Over at Venezuelan Politics and Human Rights, Venezuela expert David Smilde puts more stock in Datanalisis, which he refers to as the country’s “leading polling firm.” According to Smilde, the poll is bad news for the Capriles campaign, because it found fewer undecided voters than previous surveys:
“[Undecided voters] have declined from 31.4% in May to 26.7% in June to 23.1% in July. Analysis of formerly undecided but now decided voters shows that, so far, they are breaking in favor of HCR [Capriles] 55.4% to 44.6%, which is good, but not good enough. Even if they all fell that way, the gap would be reduced to only 12.8%. However, Datanálisis looks at the leanings of the remaining undecided voters and shows that in all likelihood, they would break almost 2 to 1 in HCF’s [Chavez’s] favor. Taking these voters into account, HCF is up by 16.3 points.”
While there are still a little less than three months to go before the October 7 presidential election, Chavez’s commanding lead will be tough to beat. Unless the dire rumors about his health prove true, the leftist president likely has another six-year term ahead of him.
News Briefs
- The Miami Herald covers indigenous protests in the town of Toribio, which has become a hotspot for a movement calling for an end to the presence of both military forces and guerrillas. A split appears to have emerged in the movement, however, after one community leader accused the protestors of having ties to the FARC. More from El Colombiano.
- The Senate Permanent Subcommittee on Investigations has released a report (.pdf) which claims that Europe’s largest bank, HSBC, allowed Mexican drug cartels to launder billions of dollars through its US operations.
- The L.A. Times with a critique of president-elect Enrique Peña Nieto’s security strategy during his 2005-2011 term as governor of Mexico State. The paper claims that last Friday’s brutal attack on a Christian youth group is the latest sign of rising insecurity in the state. According to the National Citizens' Observatory of Female Murders, women have been disproportionately affected by this trend, with an average of two women killed or “disappeared” per day in Mexico State last year.
- There is some potentially good news for women in Mexico, however. As IPS notes, the July 1st elections saw an unprecedented number of victories for female candidates, with women set to take a third of the seats in Congress.
- The head of Mexico’s Institutional Revolutionary Party (PRI) hit back against mounting allegations that the party engaged in widespread vote-buying yesterday, claiming to have “concrete evidence” that Enrique Peña Nieto’s victory was perfectly legitimate.
- The New York Times profiles Cuba’s slow progress in meeting its own economic reform goals.
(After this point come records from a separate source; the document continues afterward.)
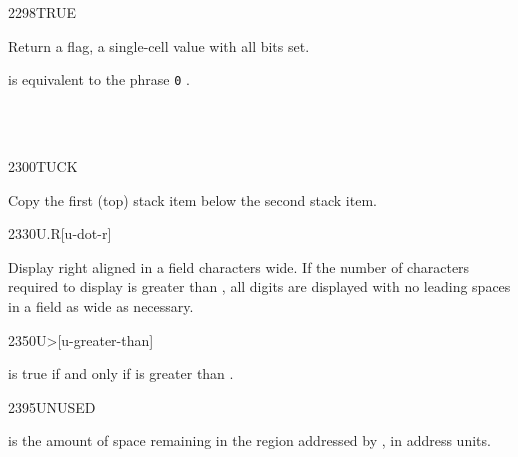 \vspace*{-1ex}
\begin{worddef}{2298}{TRUE}
\item {}

	Return a  flag, a single-cell value with all
	bits set.


	\begin{rationale} %
		 is equivalent to the phrase
		\texttt{0} .
	\end{rationale}

	\begin{testing}
	 \\
	 \\
	\end{testing}
\end{worddef}

\vspace*{-1ex}
\begin{worddef}{2300}{TUCK}
\item {}

	Copy the first (top) stack item below the second stack item.
\end{worddef}

\vspace*{-1ex}
\begin{worddef}{2330}{U.R}[u-dot-r]
\item {}

	Display  right aligned in a field  characters
	wide. If the number of characters required to display 
	is greater than , all digits are displayed with no leading
	spaces in a field as wide as necessary.
\end{worddef}

\vspace*{-1ex}
\begin{worddef}[Umore]{2350}{U>}[u-greater-than]
\item {}

	 is true if and only if  is greater than
	.

\end{worddef}


\begin{worddef}{2395}{UNUSED}
\item {}

	 is the amount of space remaining in the region addressed
	by , in address units.
\end{worddef}


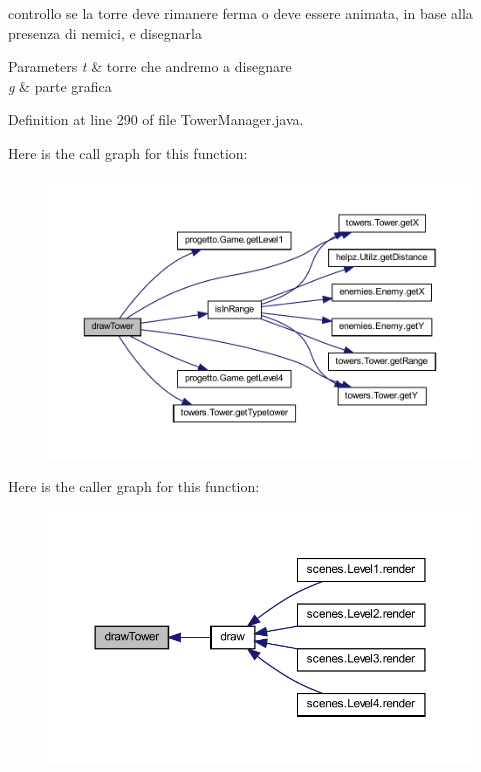 controllo se la torre deve rimanere ferma o deve essere animata, in base alla presenza di nemici, e disegnarla 


\begin{DoxyParams}{Parameters}
{\em t} & torre che andremo a disegnare \\
\hline
{\em g} & parte grafica \\
\hline
\end{DoxyParams}


Definition at line 290 of file Tower\+Manager.\+java.

Here is the call graph for this function\+:\nopagebreak
\begin{figure}[H]
\begin{center}
\leavevmode
\includegraphics[width=350pt]{classmanagers_1_1_tower_manager_a2cbe196e347dcc9a69a4d3dfdbec72de_cgraph}
\end{center}
\end{figure}
Here is the caller graph for this function\+:\nopagebreak
\begin{figure}[H]
\begin{center}
\leavevmode
\includegraphics[width=350pt]{classmanagers_1_1_tower_manager_a2cbe196e347dcc9a69a4d3dfdbec72de_icgraph}
\end{center}
\end{figure}
\mbox{\label{classmanagers_1_1_tower_manager_a4345f2e80059788e5ab1dd1cf0ff2c04}}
Although authorities promised in April to transfer some 40 percent of domestic production into the non-state sector “in four or five years,” resistance to change from midlevel party officials and hardline leaders has made this goal unattainable, according to experts consulted by the Times.
- In other Cuba news, Palestinian President Mahmoud Abbas allegedly called on Raul Castro to free jailed USAID contractor Alan Gross in a bid to free up a US aid package. Abbas may have been attempting to cause Rep. Ileana Ros-Lehtninen, chairwoman of the House Committee on Foreign Affairs, to lift a block on a $147 million grant to the Palestinian Authority.
- The Miami Herald takes a look at the sharp political divides in the Argentine media, noting that President Cristina Fernandez “has held only five news conferences in almost as many years as president, and even then she used the opportunity to criticize Argentine reporters.”
- Amnesty International released a report today which claims that the Ecuadoran government is abusing the judicial system in order to target opposition indigenous and campesino groups. The report (.pdf) documents 24 instances in which community leaders opposed to development projects were subjected to arbitrary arrest or denied bail.
- The Global Post has a series on global warming in Latin America, which could have a devastating impact on impoverished communities throughout the region.